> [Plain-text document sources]
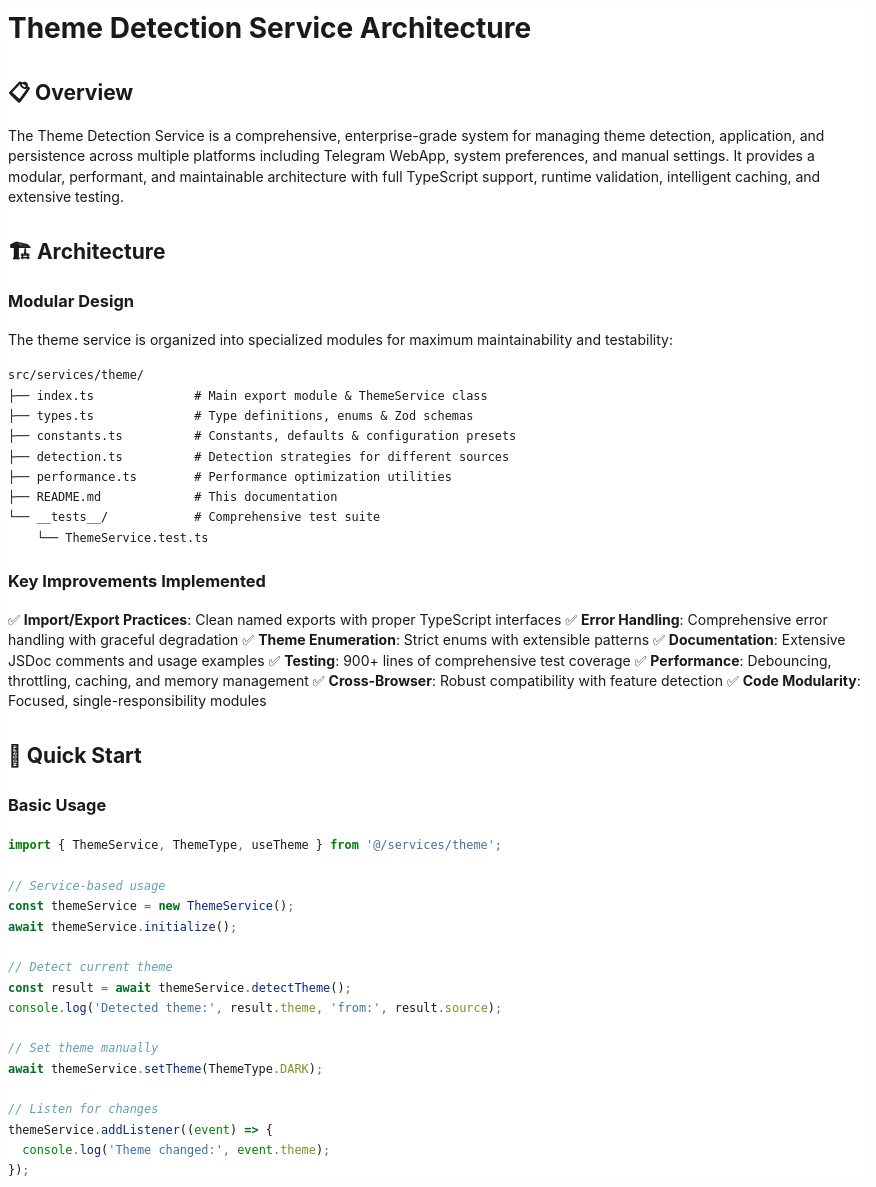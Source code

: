 # Theme Detection Service Architecture

## 📋 Overview

The Theme Detection Service is a comprehensive, enterprise-grade system for managing theme detection, application, and persistence across multiple platforms including Telegram WebApp, system preferences, and manual settings. It provides a modular, performant, and maintainable architecture with full TypeScript support, runtime validation, intelligent caching, and extensive testing.

## 🏗️ Architecture

### Modular Design

The theme service is organized into specialized modules for maximum maintainability and testability:

```
src/services/theme/
├── index.ts              # Main export module & ThemeService class
├── types.ts              # Type definitions, enums & Zod schemas
├── constants.ts          # Constants, defaults & configuration presets
├── detection.ts          # Detection strategies for different sources
├── performance.ts        # Performance optimization utilities
├── README.md             # This documentation
└── __tests__/            # Comprehensive test suite
    └── ThemeService.test.ts
```

### Key Improvements Implemented

✅ **Import/Export Practices**: Clean named exports with proper TypeScript interfaces
✅ **Error Handling**: Comprehensive error handling with graceful degradation
✅ **Theme Enumeration**: Strict enums with extensible patterns
✅ **Documentation**: Extensive JSDoc comments and usage examples
✅ **Testing**: 900+ lines of comprehensive test coverage
✅ **Performance**: Debouncing, throttling, caching, and memory management
✅ **Cross-Browser**: Robust compatibility with feature detection
✅ **Code Modularity**: Focused, single-responsibility modules

## 🚀 Quick Start

### Basic Usage

```typescript
import { ThemeService, ThemeType, useTheme } from '@/services/theme';

// Service-based usage
const themeService = new ThemeService();
await themeService.initialize();

// Detect current theme
const result = await themeService.detectTheme();
console.log('Detected theme:', result.theme, 'from:', result.source);

// Set theme manually
await themeService.setTheme(ThemeType.DARK);

// Listen for changes
themeService.addListener((event) => {
  console.log('Theme changed:', event.theme);
});
```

> [EXERCISE] The response should consist of the entries above, given again exactly and free of pictures.

> [WRITTEN ANSWER]
Source code

: # Theme Detection Service Architecture

## 📋 Overview

The Theme Detection Service is a comprehensive, enterprise-grade system for managing theme detection, application, and persistence across multiple platforms including Telegram WebApp, system preferences, and manual settings. It provides a modular, performant, and maintainable architecture with full TypeScript support, runtime validation, intelligent caching, and extensive testing.

## 🏗️ Architecture

### Modular Design

The theme service is organized into specialized modules for maximum maintainability and testability:

```
src/services/theme/
├── index.ts              # Main export module & ThemeService class
├── types.ts              # Type definitions, enums & Zod schemas
├── constants.ts          # Constants, defaults & configuration presets
├── detection.ts          # Detection strategies for different sources
├── performance.ts        # Performance optimization utilities
├── README.md             # This documentation
└── __tests__/            # Comprehensive test suite
    └── ThemeService.test.ts
```

### Key Improvements Implemented

✅ **Import/Export Practices**: Clean named exports with proper TypeScript interfaces
✅ **Error Handling**: Comprehensive error handling with graceful degradation
✅ **Theme Enumeration**: Strict enums with extensible patterns
✅ **Documentation**: Extensive JSDoc comments and usage examples
✅ **Testing**: 900+ lines of comprehensive test coverage
✅ **Performance**: Debouncing, throttling, caching, and memory management
✅ **Cross-Browser**: Robust compatibility with feature detection
✅ **Code Modularity**: Focused, single-responsibility modules

## 🚀 Quick Start

### Basic Usage

```typescript
import { ThemeService, ThemeType, useTheme } from '@/services/theme';

// Service-based usage
const themeService = new ThemeService();
await themeService.initialize();

// Detect current theme
const result = await themeService.detectTheme();
console.log('Detected theme:', result.theme, 'from:', result.source);

// Set theme manually
await themeService.setTheme(ThemeType.DARK);

// Listen for changes
themeService.addListener((event) => {
  console.log('Theme changed:', event.theme);
});
```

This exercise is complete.